Quem bate palmas para Narcos não sabe o quanto o cineasta se estressou e sofreu para realizá-lo. “Foi muito difícil. Para começar, foi a primeira grande produção na Colômbia. Quando cheguei a Bogotá, a produção tinha montado uma ‘estrutura McDonald’ de fazer televisão, não pelo Netflix, mas pelo outro estúdio, que acabou sendo desmontado. Foi difícil, mas fizemos.” Essa foi a segunda experiência como diretor com parceria americana. A primeira foi RoboCop, em 2014. “Aqui nos Estados Unidos, se você briga e consegue dar certo, conquista a liberdade criativa e espaço.”

Para o ano que vem, Padilha já tem projetos engatilhados em solo americano, além de supervisionar a segunda temporada de Narcos. Um deles é finalizar o roteiro de Mindcorp, filme de ficção científica para a Warner Bros. Também vai formatar uma série sobre o sistema prisional americano para a rede de canais de TV por assinatura Showtime. O cineasta não poupa os críticos de cinema brasileiros. “Eles têm, na maioria das vezes, uma visão superficial e boba do que é o sistema de estúdios de Hollywood. É que nem gringo pensando o carnaval.”

O cineasta compara a experiência profissional nos dois países. “No Brasil, por conta do processo cultural, eu escrevia o roteiro, produzia o filme, dirigia e montava. 100% das vezes, eu olhava para mim no espelho e perguntava: você quer fazer isso? E eu respondia para mim: quero, ou não quero. Nos EUA, até pela quantidade de dinheiro envolvido, você tem que brigar pelo que quer, atuar de maneira política e administrativa. Mas a diferença brutal é que aqui nos Estados Unidos existe a cultura da admiração por quem fez um negócio que deu certo, o vencedor. No Brasil é o contrário, querem derrubar você.”

Casado há 20 anos com a designer Jô Rezende, Padilha tem dois filhos: Guilherme, de 12 anos, biológico, e Rodrigo, de 23, primogênito de Jô.

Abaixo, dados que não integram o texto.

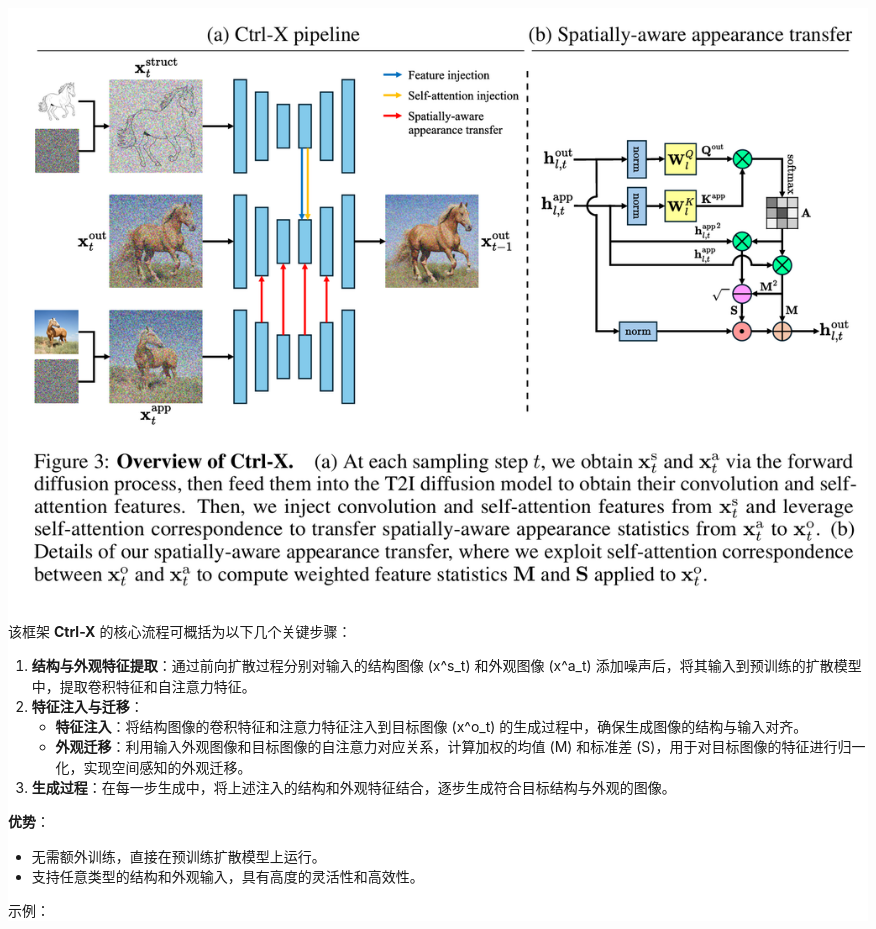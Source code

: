 ![image-20250113203140236](./imgs/ctrl-x.png)

该框架 **Ctrl-X** 的核心流程可概括为以下几个关键步骤：

1. **结构与外观特征提取**：通过前向扩散过程分别对输入的结构图像 (x^s_t) 和外观图像 (x^a_t) 添加噪声后，将其输入到预训练的扩散模型中，提取卷积特征和自注意力特征。
2. **特征注入与迁移**：
   - **特征注入**：将结构图像的卷积特征和注意力特征注入到目标图像 (x^o_t) 的生成过程中，确保生成图像的结构与输入对齐。
   - **外观迁移**：利用输入外观图像和目标图像的自注意力对应关系，计算加权的均值 (M) 和标准差 (S)，用于对目标图像的特征进行归一化，实现空间感知的外观迁移。
3. **生成过程**：在每一步生成中，将上述注入的结构和外观特征结合，逐步生成符合目标结构与外观的图像。

**优势**：

- 无需额外训练，直接在预训练扩散模型上运行。
- 支持任意类型的结构和外观输入，具有高度的灵活性和高效性。

示例：
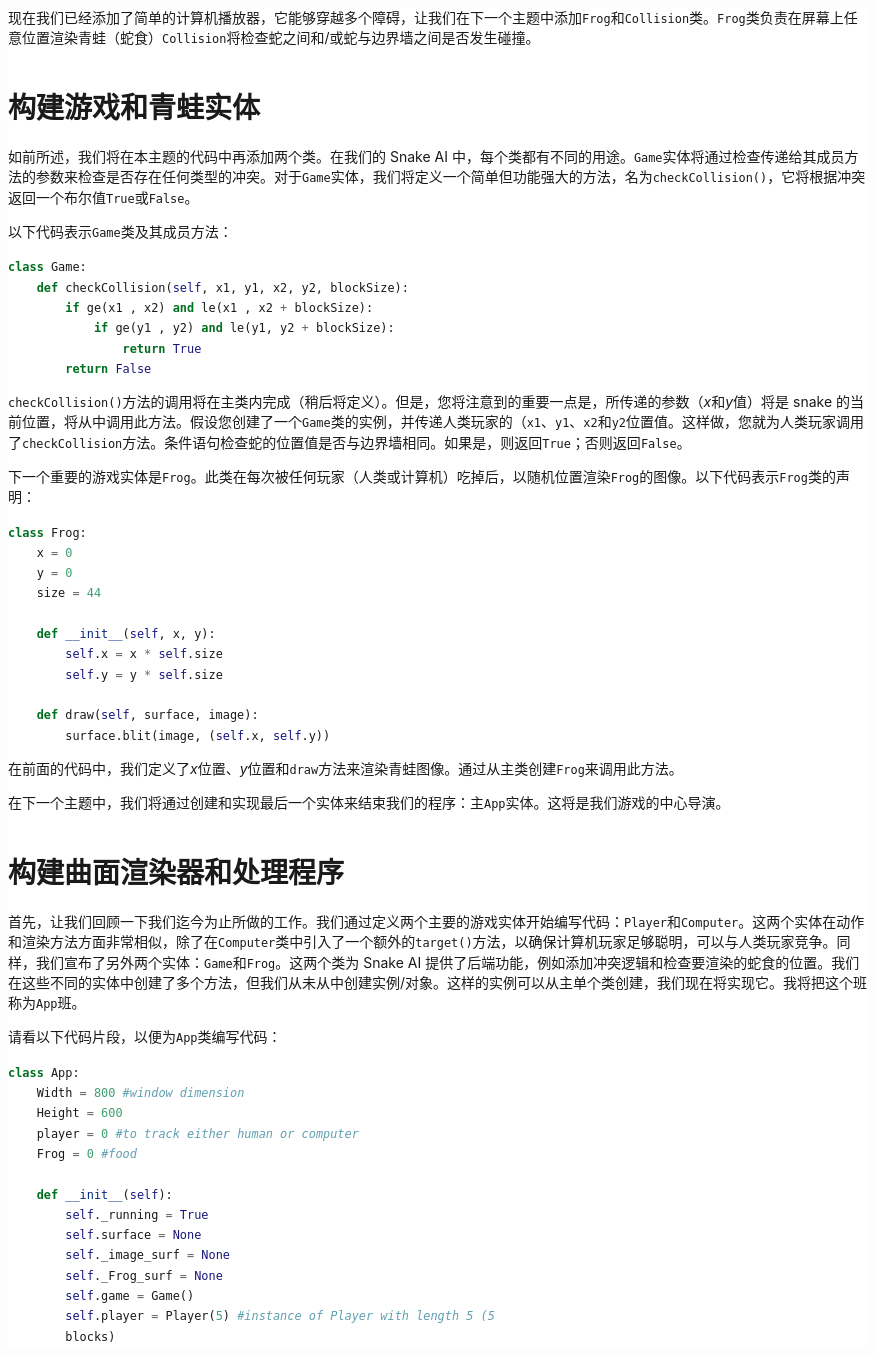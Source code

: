 现在我们已经添加了简单的计算机播放器，它能够穿越多个障碍，让我们在下一个主题中添加`Frog`和`Collision`类。`Frog`类负责在屏幕上任意位置渲染青蛙（蛇食）`Collision`将检查蛇之间和/或蛇与边界墙之间是否发生碰撞。

# 构建游戏和青蛙实体

如前所述，我们将在本主题的代码中再添加两个类。在我们的 Snake AI 中，每个类都有不同的用途。`Game`实体将通过检查传递给其成员方法的参数来检查是否存在任何类型的冲突。对于`Game`实体，我们将定义一个简单但功能强大的方法，名为`checkCollision()`，它将根据冲突返回一个布尔值`True`或`False`。

以下代码表示`Game`类及其成员方法：

```py
class Game:
    def checkCollision(self, x1, y1, x2, y2, blockSize):
        if ge(x1 , x2) and le(x1 , x2 + blockSize):
            if ge(y1 , y2) and le(y1, y2 + blockSize):
                return True
        return False

```

`checkCollision()`方法的调用将在主类内完成（稍后将定义）。但是，您将注意到的重要一点是，所传递的参数（*x*和*y*值）将是 snake 的当前位置，将从中调用此方法。假设您创建了一个`Game`类的实例，并传递人类玩家的（`x1`、`y1`、`x2`和`y2`位置值。这样做，您就为人类玩家调用了`checkCollision`方法。条件语句检查蛇的位置值是否与边界墙相同。如果是，则返回`True`；否则返回`False`。

下一个重要的游戏实体是`Frog`。此类在每次被任何玩家（人类或计算机）吃掉后，以随机位置渲染`Frog`的图像。以下代码表示`Frog`类的声明：

```py
class Frog:
    x = 0
    y = 0
    size = 44

    def __init__(self, x, y):
        self.x = x * self.size
        self.y = y * self.size

    def draw(self, surface, image):
        surface.blit(image, (self.x, self.y))
```

在前面的代码中，我们定义了*x*位置、*y*位置和`draw`方法来渲染青蛙图像。通过从主类创建`Frog`来调用此方法。

在下一个主题中，我们将通过创建和实现最后一个实体来结束我们的程序：主`App`实体。这将是我们游戏的中心导演。

# 构建曲面渲染器和处理程序

首先，让我们回顾一下我们迄今为止所做的工作。我们通过定义两个主要的游戏实体开始编写代码：`Player`和`Computer`。这两个实体在动作和渲染方法方面非常相似，除了在`Computer`类中引入了一个额外的`target()`方法，以确保计算机玩家足够聪明，可以与人类玩家竞争。同样，我们宣布了另外两个实体：`Game`和`Frog`。这两个类为 Snake AI 提供了后端功能，例如添加冲突逻辑和检查要渲染的蛇食的位置。我们在这些不同的实体中创建了多个方法，但我们从未从中创建实例/对象。这样的实例可以从主单个类创建，我们现在将实现它。我将把这个班称为`App`班。

请看以下代码片段，以便为`App`类编写代码：

```py
class App:
    Width = 800 #window dimension
    Height = 600
    player = 0 #to track either human or computer 
    Frog = 0 #food

    def __init__(self):
        self._running = True
        self.surface = None
        self._image_surf = None
        self._Frog_surf = None
        self.game = Game()
        self.player = Player(5) #instance of Player with length 5 (5            
        blocks) 
```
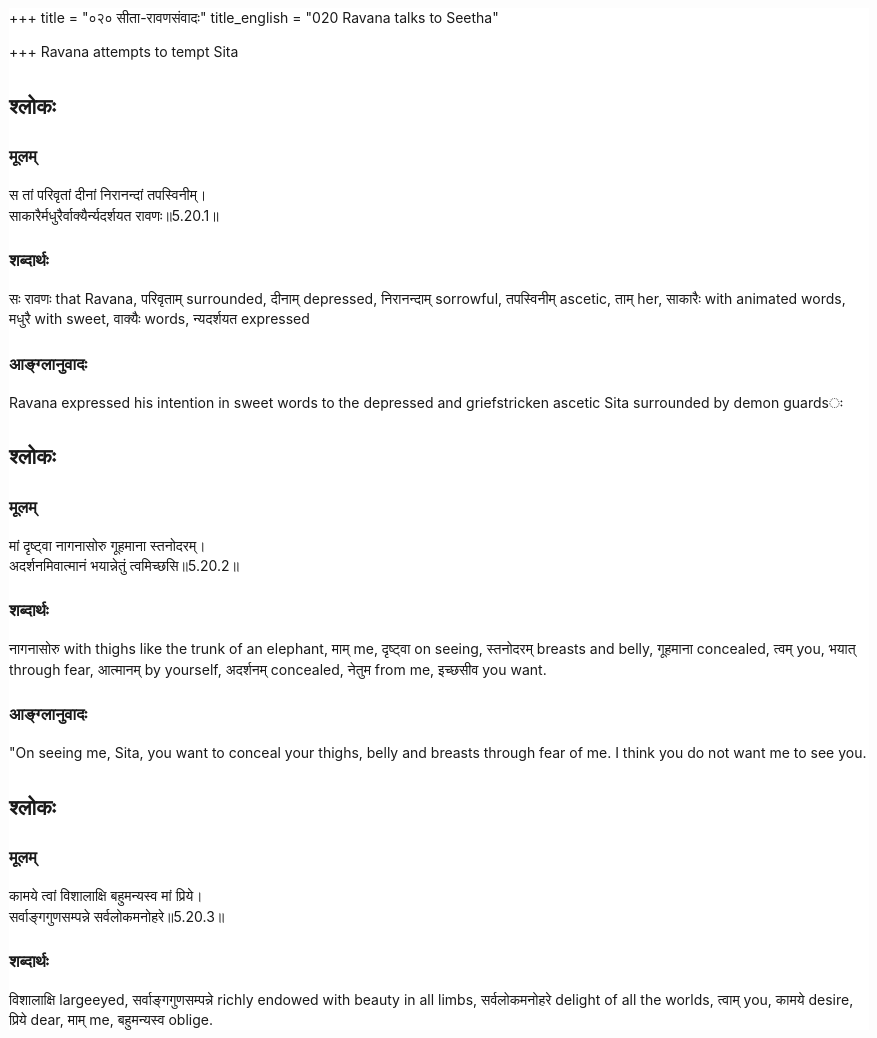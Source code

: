 +++
title = "०२० सीता-रावणसंवादः"
title_english = "020 Ravana talks to Seetha"

+++
Ravana attempts to tempt Sita



## श्लोकः
### मूलम्
स तां परिवृतां दीनां निरानन्दां तपस्विनीम्।  
साकारैर्मधुरैर्वाक्यैर्न्यदर्शयत रावणः॥5.20.1॥

### शब्दार्थः
सः रावणः that Ravana, परिवृताम् surrounded, दीनाम् depressed, निरानन्दाम् sorrowful, तपस्विनीम् ascetic, ताम् her, साकारैः with animated words, मधुरै with sweet, वाक्यैः words, न्यदर्शयत expressed

### आङ्ग्लानुवादः
Ravana expressed his intention in sweet words to the depressed and griefstricken ascetic Sita surrounded by demon guardsः



## श्लोकः
### मूलम्
मां दृष्ट्वा नागनासोरु गूहमाना स्तनोदरम्।  
अदर्शनमिवात्मानं भयान्नेतुं त्वमिच्छसि॥5.20.2॥

### शब्दार्थः
नागनासोरु with thighs like the trunk of an elephant, माम् me, दृष्ट्वा on seeing, स्तनोदरम् breasts and belly, गूहमाना concealed, त्वम् you, भयात् through fear, आत्मानम् by yourself, अदर्शनम् concealed, नेतुम  from me, इच्छसीव you want.

### आङ्ग्लानुवादः
"On seeing me, Sita, you want to conceal your thighs, belly and breasts through fear of me. I think you do not want me to see you.



## श्लोकः
### मूलम्
कामये त्वां विशालाक्षि बहुमन्यस्व मां प्रिये।  
सर्वाङ्गगुणसम्पन्ने सर्वलोकमनोहरे॥5.20.3॥

### शब्दार्थः
विशालाक्षि largeeyed, सर्वाङ्गगुणसम्पन्ने richly endowed with beauty in all limbs, सर्वलोकमनोहरे delight of all the worlds, त्वाम् you, कामये  desire, प्रिये dear, माम् me, बहुमन्यस्व oblige.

Carioca do Leblon, um dos bairros mais nobres do Rio de Janeiro, flamenguista, filho de pai industrial que fez pós-graduação em Houston (EUA), o cineasta diz que nunca se sentiu parte de classes sociais ou grupos porque abraçou, desde cedo, um pensamento do filósofo grego Sócrates (469 a.C/ 399 a.C): “Só sei que nada sei.” E se esforça para continuar na linha socrática que é, para ele, a base para o impulso criativo do ser humano.

Voltar a morar no Brasil, no momento, não está em seus planos. Resta aos brasileiros acompanhar belos trabalhos como a série "Narcos".